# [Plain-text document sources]
══════════

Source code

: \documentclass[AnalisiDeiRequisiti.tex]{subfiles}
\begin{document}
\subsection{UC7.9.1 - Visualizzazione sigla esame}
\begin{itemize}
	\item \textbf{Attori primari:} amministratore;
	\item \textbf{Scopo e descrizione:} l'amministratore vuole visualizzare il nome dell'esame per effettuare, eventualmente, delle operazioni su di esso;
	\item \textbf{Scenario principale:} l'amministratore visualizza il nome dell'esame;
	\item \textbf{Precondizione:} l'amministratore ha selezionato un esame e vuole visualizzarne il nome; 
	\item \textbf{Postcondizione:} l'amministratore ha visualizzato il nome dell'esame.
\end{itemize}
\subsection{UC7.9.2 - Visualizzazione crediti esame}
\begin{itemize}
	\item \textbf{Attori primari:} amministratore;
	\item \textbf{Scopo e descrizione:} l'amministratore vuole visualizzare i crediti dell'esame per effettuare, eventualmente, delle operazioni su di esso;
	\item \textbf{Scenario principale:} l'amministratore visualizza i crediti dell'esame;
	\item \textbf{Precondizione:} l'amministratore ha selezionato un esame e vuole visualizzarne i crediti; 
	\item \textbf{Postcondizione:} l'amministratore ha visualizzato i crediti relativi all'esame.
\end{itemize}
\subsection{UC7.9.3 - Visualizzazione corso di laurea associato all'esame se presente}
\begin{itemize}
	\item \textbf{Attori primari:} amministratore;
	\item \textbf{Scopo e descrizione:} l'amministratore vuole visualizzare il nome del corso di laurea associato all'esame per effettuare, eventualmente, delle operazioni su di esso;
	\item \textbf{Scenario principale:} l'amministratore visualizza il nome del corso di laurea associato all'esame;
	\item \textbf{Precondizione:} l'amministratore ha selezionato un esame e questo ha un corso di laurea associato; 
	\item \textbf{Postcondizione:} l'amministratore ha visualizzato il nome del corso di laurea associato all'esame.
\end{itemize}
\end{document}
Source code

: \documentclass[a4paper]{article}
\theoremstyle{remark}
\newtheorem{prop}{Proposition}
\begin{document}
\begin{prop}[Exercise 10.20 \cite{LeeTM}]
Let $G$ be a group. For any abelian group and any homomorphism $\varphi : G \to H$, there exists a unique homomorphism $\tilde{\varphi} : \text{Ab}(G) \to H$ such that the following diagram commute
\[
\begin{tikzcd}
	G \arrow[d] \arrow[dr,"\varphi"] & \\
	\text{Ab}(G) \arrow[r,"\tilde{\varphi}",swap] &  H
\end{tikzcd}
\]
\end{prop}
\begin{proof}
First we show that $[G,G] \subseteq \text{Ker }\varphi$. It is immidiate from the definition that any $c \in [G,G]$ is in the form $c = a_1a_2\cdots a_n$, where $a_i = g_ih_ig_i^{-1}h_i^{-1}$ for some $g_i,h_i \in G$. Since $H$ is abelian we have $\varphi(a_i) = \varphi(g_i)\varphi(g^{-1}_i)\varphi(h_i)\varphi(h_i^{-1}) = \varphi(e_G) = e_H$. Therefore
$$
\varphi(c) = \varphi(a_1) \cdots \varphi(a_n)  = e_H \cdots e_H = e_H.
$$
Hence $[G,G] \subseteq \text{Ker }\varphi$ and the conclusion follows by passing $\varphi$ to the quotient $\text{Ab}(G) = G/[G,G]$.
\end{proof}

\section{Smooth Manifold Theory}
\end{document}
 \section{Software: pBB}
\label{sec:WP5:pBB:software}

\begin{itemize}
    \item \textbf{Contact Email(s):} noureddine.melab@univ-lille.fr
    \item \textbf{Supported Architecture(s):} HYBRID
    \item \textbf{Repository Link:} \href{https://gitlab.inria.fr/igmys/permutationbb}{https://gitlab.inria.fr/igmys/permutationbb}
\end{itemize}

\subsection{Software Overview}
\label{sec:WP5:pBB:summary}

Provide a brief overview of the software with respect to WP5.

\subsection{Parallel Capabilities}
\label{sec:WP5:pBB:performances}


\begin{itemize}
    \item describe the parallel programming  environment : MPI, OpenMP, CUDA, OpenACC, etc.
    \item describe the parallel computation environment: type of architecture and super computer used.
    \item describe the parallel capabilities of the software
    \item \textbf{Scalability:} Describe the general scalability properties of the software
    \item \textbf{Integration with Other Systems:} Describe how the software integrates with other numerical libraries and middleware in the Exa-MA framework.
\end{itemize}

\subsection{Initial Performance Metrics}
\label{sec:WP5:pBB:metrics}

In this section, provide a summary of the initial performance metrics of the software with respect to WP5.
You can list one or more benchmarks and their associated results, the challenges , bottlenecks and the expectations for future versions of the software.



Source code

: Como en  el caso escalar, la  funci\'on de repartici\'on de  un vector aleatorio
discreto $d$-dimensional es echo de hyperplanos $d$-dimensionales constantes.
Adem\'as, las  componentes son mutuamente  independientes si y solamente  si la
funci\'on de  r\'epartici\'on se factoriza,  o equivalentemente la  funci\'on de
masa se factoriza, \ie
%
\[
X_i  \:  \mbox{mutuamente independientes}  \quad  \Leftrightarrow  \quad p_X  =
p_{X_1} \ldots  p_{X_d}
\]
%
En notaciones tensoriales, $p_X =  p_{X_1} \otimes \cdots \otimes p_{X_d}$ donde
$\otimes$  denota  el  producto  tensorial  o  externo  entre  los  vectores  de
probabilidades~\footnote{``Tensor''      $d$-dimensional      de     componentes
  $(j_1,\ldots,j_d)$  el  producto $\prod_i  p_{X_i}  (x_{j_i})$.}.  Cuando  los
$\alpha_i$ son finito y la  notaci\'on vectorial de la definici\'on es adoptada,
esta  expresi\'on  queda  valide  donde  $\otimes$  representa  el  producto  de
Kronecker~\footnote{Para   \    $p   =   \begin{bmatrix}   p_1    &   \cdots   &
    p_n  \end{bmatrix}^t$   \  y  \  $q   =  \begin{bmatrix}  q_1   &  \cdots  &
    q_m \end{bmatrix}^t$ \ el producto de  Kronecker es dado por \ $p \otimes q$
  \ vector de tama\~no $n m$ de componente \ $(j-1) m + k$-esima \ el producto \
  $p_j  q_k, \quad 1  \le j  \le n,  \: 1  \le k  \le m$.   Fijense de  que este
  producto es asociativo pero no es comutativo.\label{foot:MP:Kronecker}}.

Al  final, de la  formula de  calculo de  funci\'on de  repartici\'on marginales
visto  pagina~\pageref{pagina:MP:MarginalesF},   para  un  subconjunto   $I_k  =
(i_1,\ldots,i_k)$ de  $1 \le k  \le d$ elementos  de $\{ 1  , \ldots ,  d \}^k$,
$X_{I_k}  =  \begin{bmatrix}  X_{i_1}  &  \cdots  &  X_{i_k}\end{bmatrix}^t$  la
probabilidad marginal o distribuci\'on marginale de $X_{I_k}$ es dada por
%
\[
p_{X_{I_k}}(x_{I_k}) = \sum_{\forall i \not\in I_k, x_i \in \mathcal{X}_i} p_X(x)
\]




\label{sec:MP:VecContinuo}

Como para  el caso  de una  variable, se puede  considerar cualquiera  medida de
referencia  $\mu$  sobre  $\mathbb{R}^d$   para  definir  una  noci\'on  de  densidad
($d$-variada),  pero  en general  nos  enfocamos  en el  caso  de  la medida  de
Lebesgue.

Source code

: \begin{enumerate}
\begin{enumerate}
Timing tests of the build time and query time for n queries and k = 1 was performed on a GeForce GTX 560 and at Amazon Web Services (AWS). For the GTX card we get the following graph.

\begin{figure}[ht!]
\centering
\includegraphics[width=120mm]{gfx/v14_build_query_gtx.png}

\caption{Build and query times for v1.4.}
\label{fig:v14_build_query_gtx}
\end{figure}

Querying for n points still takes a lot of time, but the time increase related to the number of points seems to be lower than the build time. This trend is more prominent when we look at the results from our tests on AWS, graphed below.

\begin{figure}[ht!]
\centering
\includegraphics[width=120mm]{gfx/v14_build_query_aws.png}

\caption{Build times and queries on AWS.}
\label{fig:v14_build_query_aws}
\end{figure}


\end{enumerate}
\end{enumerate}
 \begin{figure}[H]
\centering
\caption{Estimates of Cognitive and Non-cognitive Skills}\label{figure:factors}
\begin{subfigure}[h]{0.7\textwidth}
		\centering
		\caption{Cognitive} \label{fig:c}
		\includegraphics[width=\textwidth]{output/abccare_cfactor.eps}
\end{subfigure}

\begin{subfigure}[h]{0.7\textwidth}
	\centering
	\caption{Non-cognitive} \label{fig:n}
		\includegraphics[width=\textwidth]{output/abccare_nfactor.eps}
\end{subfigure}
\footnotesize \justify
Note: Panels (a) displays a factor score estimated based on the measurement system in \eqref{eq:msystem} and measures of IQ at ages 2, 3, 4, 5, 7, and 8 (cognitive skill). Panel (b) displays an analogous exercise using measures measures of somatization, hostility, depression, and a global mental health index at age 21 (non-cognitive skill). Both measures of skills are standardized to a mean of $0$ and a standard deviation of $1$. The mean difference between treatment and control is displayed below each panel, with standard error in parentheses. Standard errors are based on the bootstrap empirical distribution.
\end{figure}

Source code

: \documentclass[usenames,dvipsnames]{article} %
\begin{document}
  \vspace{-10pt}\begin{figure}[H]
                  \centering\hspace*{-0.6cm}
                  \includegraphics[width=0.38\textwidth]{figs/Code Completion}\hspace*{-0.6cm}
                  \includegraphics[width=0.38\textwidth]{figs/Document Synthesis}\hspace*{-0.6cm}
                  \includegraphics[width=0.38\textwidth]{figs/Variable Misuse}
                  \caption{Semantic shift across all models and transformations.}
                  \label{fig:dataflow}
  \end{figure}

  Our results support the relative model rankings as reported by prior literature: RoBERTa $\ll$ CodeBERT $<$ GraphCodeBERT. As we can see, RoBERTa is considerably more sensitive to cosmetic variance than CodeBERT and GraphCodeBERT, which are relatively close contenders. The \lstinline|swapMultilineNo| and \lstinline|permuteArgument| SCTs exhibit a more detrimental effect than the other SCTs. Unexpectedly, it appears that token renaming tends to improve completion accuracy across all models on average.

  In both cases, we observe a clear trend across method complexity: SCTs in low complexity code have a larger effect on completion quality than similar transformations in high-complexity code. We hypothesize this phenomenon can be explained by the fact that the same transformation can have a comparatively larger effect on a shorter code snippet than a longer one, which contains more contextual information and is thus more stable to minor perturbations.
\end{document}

══════════

# [Problem description]
Output the lines of the records above exactly as they appear, from the line containing "properties of the software" through the line containing "In this section, provide".

# [Response box]
    \item \textbf{Scalability:} Describe the general scalability properties of the software
    \item \textbf{Integration with Other Systems:} Describe how the software integrates with other numerical libraries and middleware in the Exa-MA framework.
\end{itemize}

\subsection{Initial Performance Metrics}
\label{sec:WP5:pBB:metrics}

In this section, provide a summary of the initial performance metrics of the software with respect to WP5.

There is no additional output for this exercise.